==== LISTED ENTRIES
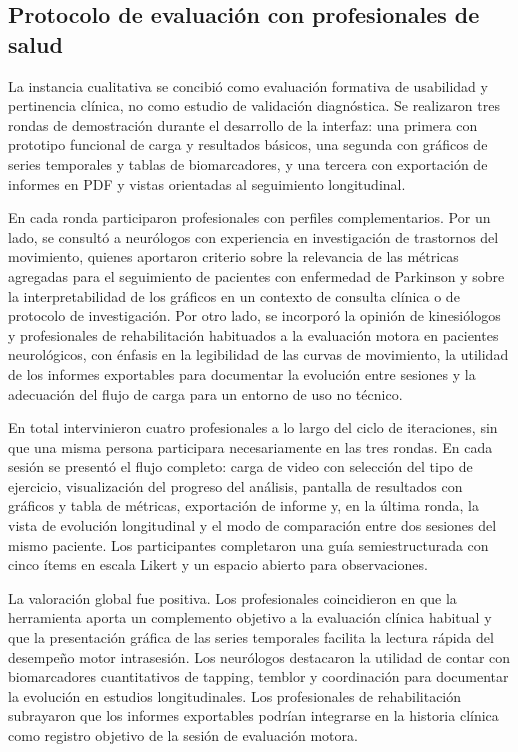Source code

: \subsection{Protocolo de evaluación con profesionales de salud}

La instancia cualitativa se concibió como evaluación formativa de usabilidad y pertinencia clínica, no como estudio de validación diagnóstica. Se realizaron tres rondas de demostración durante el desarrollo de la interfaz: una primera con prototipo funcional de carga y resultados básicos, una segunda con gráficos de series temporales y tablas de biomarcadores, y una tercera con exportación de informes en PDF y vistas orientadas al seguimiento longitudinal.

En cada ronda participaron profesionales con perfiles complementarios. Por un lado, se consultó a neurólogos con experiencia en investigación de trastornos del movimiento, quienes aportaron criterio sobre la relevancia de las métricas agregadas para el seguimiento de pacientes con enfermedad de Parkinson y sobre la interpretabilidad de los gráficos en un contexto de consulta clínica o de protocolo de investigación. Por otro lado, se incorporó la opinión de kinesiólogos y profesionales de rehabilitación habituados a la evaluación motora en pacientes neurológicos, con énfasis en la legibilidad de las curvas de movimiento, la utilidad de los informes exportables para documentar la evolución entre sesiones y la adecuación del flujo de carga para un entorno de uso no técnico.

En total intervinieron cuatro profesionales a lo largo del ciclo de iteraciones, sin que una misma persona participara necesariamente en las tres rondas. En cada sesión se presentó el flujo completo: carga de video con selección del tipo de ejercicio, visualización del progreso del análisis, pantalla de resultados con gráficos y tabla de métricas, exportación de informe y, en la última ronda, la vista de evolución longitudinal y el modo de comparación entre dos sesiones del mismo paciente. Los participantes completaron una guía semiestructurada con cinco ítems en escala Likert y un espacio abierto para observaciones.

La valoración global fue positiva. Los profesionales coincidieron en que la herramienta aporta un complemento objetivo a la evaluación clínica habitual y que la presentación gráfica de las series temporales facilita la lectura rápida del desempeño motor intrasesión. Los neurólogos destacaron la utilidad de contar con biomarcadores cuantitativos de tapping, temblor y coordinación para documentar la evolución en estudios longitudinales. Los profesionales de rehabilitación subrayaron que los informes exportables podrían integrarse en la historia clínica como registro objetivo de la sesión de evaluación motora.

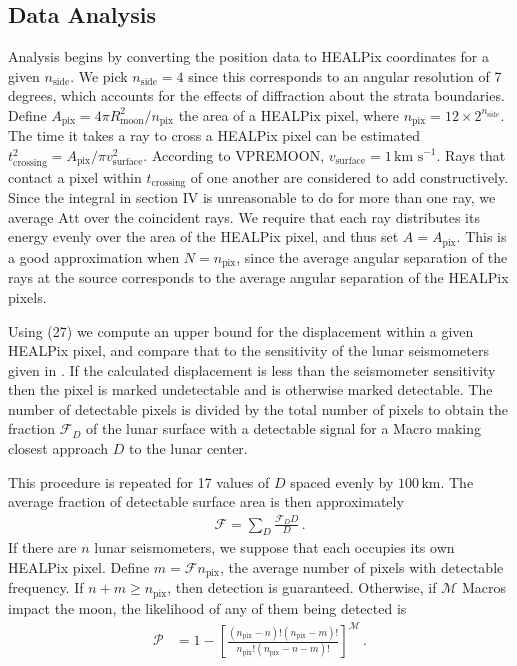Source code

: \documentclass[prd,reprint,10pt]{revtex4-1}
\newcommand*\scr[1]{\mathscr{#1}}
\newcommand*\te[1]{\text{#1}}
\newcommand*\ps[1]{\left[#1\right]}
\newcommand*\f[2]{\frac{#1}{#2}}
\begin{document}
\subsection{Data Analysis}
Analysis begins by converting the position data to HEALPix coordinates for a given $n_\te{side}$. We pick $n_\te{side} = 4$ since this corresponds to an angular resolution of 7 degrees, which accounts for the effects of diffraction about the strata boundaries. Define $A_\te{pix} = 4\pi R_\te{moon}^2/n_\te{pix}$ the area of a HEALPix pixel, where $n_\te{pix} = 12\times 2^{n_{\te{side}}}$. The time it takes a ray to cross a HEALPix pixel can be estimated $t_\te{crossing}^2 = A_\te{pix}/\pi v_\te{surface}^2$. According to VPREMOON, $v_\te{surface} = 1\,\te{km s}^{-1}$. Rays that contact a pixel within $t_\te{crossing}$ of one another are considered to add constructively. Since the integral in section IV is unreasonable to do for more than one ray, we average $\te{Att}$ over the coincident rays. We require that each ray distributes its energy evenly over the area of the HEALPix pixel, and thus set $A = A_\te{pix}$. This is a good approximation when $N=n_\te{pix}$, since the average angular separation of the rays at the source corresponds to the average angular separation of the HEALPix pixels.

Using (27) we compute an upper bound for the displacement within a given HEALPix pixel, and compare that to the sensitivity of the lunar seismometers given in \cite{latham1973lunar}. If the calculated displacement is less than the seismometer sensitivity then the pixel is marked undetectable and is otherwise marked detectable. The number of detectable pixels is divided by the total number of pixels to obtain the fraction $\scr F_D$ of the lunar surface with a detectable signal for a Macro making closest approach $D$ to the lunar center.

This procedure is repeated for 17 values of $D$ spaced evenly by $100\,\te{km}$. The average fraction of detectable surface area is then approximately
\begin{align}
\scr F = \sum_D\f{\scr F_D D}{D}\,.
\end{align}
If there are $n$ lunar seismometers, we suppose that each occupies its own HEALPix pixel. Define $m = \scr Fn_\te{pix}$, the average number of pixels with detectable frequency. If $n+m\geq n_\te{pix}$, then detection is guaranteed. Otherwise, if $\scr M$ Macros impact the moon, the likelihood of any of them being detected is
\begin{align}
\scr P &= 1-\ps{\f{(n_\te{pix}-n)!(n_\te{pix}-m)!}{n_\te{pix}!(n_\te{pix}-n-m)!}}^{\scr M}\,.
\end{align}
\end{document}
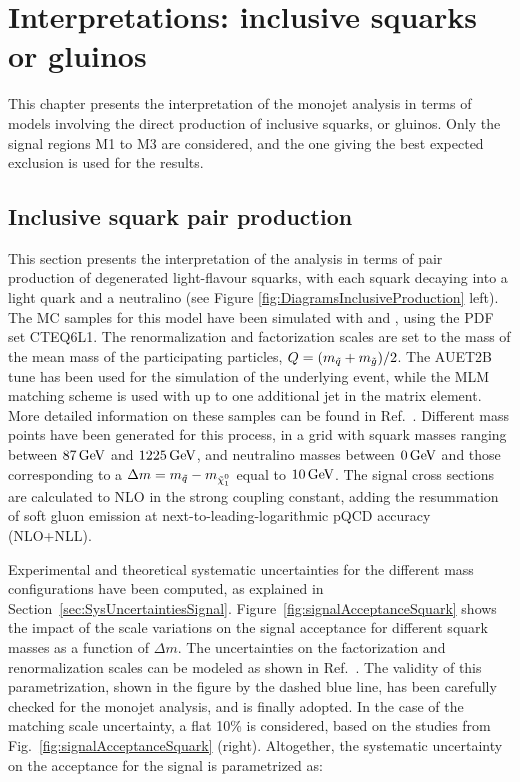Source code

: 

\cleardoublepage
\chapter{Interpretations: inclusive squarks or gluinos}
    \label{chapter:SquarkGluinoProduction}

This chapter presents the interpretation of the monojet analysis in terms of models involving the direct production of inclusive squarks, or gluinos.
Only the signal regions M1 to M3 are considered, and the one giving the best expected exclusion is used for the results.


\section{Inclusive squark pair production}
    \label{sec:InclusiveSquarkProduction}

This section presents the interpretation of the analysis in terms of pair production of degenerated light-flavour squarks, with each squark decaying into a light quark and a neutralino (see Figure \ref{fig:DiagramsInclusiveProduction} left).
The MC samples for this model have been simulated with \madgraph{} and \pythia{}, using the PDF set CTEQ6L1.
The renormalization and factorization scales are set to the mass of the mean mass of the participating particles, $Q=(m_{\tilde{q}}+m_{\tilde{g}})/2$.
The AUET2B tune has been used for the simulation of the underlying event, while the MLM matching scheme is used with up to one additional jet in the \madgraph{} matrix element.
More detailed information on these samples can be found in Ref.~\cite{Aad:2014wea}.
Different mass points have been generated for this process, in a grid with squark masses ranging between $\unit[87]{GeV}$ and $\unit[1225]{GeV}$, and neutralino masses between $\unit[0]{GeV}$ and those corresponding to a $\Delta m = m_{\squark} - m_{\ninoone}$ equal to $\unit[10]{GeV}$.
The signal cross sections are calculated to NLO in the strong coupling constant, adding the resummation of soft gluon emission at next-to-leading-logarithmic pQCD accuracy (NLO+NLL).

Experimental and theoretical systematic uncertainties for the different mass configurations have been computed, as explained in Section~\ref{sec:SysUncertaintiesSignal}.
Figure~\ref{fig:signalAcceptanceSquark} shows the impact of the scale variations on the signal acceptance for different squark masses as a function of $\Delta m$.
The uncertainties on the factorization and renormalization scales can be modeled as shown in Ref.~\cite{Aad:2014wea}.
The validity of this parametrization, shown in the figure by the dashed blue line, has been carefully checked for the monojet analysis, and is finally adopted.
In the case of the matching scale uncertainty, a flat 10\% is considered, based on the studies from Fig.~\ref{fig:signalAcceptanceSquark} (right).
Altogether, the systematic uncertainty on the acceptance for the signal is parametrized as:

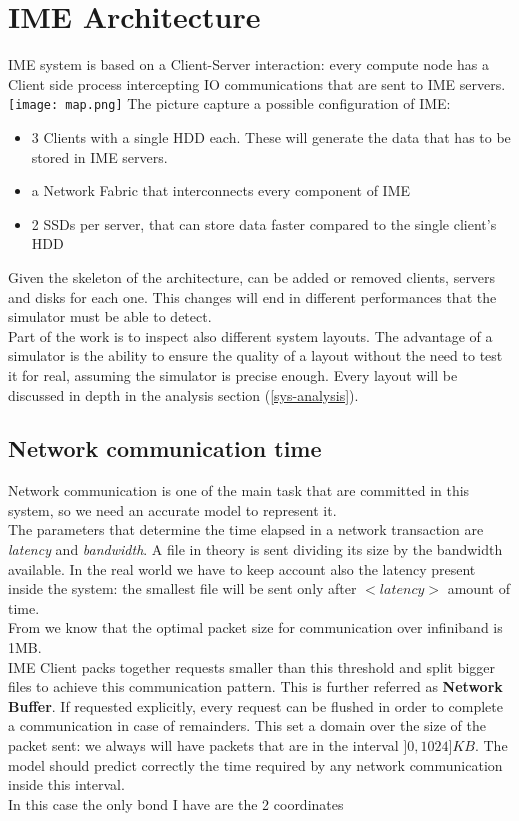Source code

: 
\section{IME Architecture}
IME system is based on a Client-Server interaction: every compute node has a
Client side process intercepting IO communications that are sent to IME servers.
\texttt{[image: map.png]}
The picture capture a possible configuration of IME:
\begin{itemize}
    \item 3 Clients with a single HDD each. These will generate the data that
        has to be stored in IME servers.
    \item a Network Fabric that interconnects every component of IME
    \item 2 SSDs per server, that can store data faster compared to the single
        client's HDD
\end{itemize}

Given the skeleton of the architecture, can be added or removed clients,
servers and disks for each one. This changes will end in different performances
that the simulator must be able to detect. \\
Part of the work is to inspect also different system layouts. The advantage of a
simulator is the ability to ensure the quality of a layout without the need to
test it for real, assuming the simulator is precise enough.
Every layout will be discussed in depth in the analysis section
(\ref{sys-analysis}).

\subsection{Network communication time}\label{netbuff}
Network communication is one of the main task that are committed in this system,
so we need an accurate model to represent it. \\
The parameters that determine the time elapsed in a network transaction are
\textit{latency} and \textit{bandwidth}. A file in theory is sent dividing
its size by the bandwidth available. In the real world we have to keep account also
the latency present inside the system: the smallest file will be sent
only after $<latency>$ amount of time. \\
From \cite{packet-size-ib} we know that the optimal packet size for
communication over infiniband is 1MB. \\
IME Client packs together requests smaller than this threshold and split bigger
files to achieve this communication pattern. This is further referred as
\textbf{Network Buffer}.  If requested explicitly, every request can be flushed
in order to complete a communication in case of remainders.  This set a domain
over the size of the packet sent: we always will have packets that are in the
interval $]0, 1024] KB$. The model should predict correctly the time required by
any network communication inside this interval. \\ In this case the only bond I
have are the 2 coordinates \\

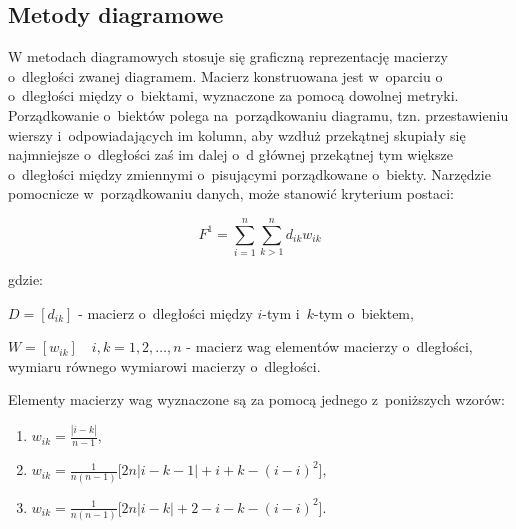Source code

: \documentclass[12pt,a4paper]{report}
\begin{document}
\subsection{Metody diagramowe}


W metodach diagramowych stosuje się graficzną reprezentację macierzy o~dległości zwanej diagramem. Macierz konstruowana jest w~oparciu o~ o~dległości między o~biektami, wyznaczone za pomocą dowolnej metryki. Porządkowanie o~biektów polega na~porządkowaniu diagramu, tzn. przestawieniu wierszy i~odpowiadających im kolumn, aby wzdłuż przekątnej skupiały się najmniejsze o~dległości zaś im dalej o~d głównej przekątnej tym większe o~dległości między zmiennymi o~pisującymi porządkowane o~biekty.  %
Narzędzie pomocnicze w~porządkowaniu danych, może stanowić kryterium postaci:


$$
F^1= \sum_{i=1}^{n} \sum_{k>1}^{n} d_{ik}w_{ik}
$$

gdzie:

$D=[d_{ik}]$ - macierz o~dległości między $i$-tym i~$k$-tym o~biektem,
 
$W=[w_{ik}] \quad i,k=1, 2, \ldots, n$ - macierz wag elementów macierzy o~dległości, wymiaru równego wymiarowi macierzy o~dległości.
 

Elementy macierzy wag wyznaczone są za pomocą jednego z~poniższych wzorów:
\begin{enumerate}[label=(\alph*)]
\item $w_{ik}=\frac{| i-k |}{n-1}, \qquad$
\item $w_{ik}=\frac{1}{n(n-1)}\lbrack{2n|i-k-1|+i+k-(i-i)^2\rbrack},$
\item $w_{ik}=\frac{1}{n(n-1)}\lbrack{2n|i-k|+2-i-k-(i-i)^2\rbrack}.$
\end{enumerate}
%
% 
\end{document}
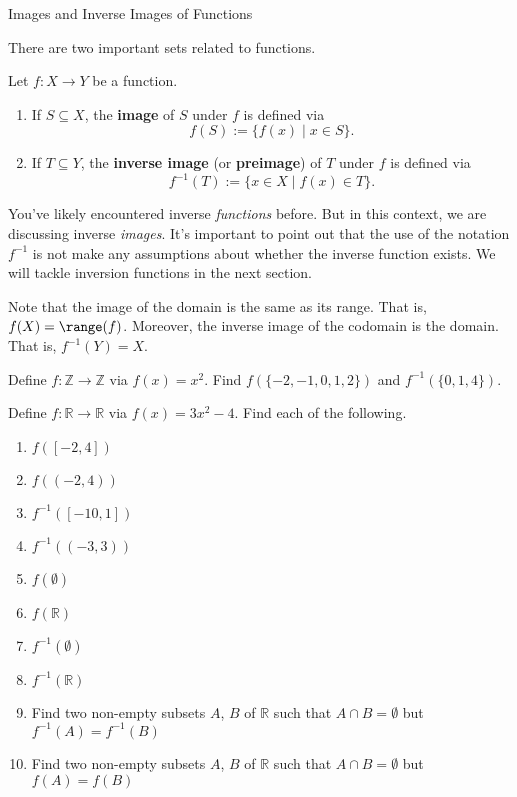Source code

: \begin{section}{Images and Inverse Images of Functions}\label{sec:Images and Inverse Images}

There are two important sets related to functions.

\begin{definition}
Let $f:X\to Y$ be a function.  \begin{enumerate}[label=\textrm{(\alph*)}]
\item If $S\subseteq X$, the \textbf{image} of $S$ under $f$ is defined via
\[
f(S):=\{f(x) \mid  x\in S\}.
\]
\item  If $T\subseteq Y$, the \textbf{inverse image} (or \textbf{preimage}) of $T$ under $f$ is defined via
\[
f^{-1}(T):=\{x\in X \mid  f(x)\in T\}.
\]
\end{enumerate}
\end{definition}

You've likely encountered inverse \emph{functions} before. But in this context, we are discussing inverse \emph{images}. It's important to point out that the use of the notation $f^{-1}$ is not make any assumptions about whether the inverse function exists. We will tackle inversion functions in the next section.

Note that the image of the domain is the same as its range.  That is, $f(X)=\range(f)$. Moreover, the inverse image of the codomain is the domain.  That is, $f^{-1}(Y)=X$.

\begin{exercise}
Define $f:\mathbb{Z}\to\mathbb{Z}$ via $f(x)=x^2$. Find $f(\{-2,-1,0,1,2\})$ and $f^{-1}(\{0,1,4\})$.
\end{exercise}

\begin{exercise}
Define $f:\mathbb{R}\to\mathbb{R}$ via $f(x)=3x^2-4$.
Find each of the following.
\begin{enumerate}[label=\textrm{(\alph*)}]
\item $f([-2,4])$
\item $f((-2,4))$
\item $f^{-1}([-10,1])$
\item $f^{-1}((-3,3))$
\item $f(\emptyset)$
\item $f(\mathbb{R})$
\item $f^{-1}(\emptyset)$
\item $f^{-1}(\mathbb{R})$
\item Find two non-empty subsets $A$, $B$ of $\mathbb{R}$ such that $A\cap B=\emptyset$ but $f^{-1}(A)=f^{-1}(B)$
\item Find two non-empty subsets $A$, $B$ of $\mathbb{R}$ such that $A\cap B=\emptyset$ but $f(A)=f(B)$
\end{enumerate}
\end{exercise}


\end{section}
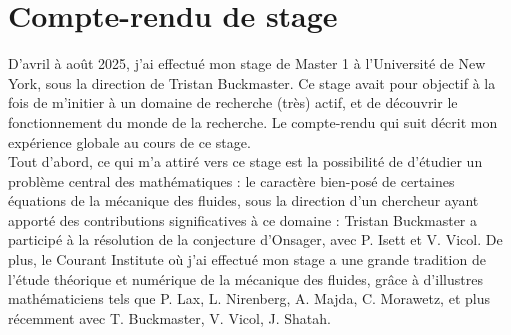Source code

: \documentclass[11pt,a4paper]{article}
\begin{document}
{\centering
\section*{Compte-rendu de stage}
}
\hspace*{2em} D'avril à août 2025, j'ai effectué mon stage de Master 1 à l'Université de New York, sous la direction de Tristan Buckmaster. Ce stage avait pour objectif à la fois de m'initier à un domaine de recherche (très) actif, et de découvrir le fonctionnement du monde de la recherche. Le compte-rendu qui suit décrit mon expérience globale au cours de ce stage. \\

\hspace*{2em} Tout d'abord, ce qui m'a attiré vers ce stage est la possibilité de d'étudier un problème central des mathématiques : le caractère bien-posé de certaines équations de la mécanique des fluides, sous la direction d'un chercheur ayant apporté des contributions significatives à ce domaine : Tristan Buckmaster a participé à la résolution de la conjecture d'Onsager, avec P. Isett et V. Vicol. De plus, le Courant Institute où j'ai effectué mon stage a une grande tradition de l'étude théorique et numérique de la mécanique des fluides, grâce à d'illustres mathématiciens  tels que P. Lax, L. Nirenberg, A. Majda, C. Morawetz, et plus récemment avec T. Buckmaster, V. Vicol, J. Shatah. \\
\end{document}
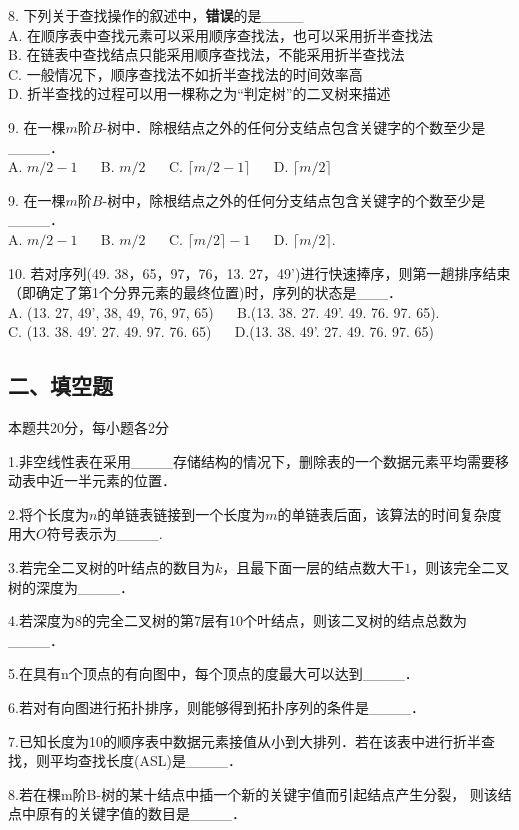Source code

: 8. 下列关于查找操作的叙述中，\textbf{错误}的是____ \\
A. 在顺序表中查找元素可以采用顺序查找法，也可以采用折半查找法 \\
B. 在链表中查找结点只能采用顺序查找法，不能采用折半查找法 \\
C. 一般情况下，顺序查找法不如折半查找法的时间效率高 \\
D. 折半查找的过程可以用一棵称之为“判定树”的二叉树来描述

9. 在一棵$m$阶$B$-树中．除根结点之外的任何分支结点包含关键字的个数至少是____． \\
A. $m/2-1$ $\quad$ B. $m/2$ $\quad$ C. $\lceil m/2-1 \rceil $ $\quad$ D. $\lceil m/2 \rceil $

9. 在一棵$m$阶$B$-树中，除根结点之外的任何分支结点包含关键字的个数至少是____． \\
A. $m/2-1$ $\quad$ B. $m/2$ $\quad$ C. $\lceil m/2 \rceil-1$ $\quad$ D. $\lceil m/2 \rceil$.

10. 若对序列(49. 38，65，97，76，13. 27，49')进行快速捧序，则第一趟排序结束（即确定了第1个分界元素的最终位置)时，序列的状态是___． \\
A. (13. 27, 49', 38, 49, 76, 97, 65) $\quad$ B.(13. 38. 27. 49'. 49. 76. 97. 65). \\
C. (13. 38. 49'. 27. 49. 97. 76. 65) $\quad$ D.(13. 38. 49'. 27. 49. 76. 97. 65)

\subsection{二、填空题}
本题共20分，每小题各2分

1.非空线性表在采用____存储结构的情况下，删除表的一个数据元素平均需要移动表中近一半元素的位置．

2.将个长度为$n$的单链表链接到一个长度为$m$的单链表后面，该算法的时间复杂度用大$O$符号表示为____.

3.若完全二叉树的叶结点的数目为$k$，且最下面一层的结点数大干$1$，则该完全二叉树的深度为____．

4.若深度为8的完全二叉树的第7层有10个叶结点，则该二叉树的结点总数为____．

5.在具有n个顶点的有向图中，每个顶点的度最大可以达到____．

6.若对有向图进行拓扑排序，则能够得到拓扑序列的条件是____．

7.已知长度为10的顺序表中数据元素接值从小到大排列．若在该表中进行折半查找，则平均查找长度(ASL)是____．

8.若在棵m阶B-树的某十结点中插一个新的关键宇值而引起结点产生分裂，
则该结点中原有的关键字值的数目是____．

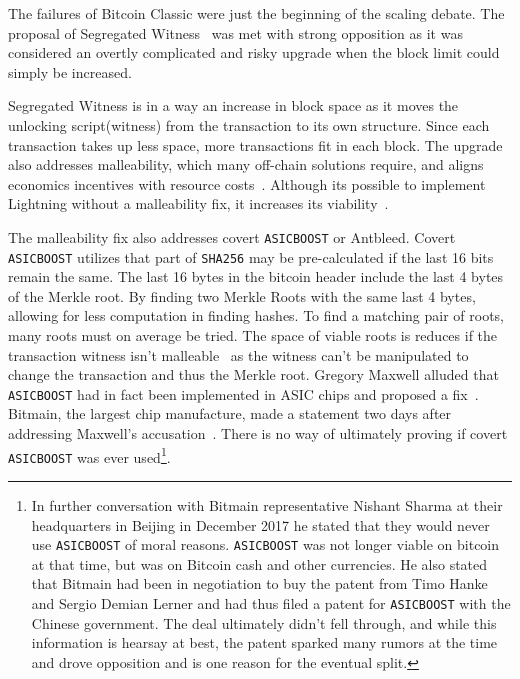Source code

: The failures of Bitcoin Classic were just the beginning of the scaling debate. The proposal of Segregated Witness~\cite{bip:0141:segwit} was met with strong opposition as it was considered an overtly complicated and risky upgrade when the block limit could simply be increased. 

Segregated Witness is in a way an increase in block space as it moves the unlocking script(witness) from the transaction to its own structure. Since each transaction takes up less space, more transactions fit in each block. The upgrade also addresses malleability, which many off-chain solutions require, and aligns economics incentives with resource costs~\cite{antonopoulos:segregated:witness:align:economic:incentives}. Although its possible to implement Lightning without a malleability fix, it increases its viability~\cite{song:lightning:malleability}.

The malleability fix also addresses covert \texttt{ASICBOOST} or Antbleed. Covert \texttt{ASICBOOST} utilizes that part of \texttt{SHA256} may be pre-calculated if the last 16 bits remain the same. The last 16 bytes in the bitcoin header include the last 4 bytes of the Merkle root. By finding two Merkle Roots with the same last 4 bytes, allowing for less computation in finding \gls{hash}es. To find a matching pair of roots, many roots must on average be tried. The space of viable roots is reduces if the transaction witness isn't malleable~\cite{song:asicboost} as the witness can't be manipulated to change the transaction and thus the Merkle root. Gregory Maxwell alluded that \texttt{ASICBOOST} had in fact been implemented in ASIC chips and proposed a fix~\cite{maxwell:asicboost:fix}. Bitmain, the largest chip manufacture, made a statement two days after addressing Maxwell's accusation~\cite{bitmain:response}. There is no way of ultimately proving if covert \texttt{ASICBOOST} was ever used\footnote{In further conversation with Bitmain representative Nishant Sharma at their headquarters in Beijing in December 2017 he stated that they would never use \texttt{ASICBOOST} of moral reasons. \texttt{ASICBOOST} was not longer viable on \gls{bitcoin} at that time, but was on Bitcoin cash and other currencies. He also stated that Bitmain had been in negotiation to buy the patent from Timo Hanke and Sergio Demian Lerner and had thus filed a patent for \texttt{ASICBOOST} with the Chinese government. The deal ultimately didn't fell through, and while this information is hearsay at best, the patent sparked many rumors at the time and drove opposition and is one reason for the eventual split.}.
========
Could you report all lines of the listing that hold "hspace"?

**WRITTEN SOLUTION:**
\hspace*{2em} D'avril à août 2025, j'ai effectué mon stage de Master 1 à l'Université de New York, sous la direction de Tristan Buckmaster. Ce stage avait pour objectif à la fois de m'initier à un domaine de recherche (très) actif, et de découvrir le fonctionnement du monde de la recherche. Le compte-rendu qui suit décrit mon expérience globale au cours de ce stage. \\
\hspace*{2em} Tout d'abord, ce qui m'a attiré vers ce stage est la possibilité de d'étudier un problème central des mathématiques : le caractère bien-posé de certaines équations de la mécanique des fluides, sous la direction d'un chercheur ayant apporté des contributions significatives à ce domaine : Tristan Buckmaster a participé à la résolution de la conjecture d'Onsager, avec P. Isett et V. Vicol. De plus, le Courant Institute où j'ai effectué mon stage a une grande tradition de l'étude théorique et numérique de la mécanique des fluides, grâce à d'illustres mathématiciens  tels que P. Lax, L. Nirenberg, A. Majda, C. Morawetz, et plus récemment avec T. Buckmaster, V. Vicol, J. Shatah. \\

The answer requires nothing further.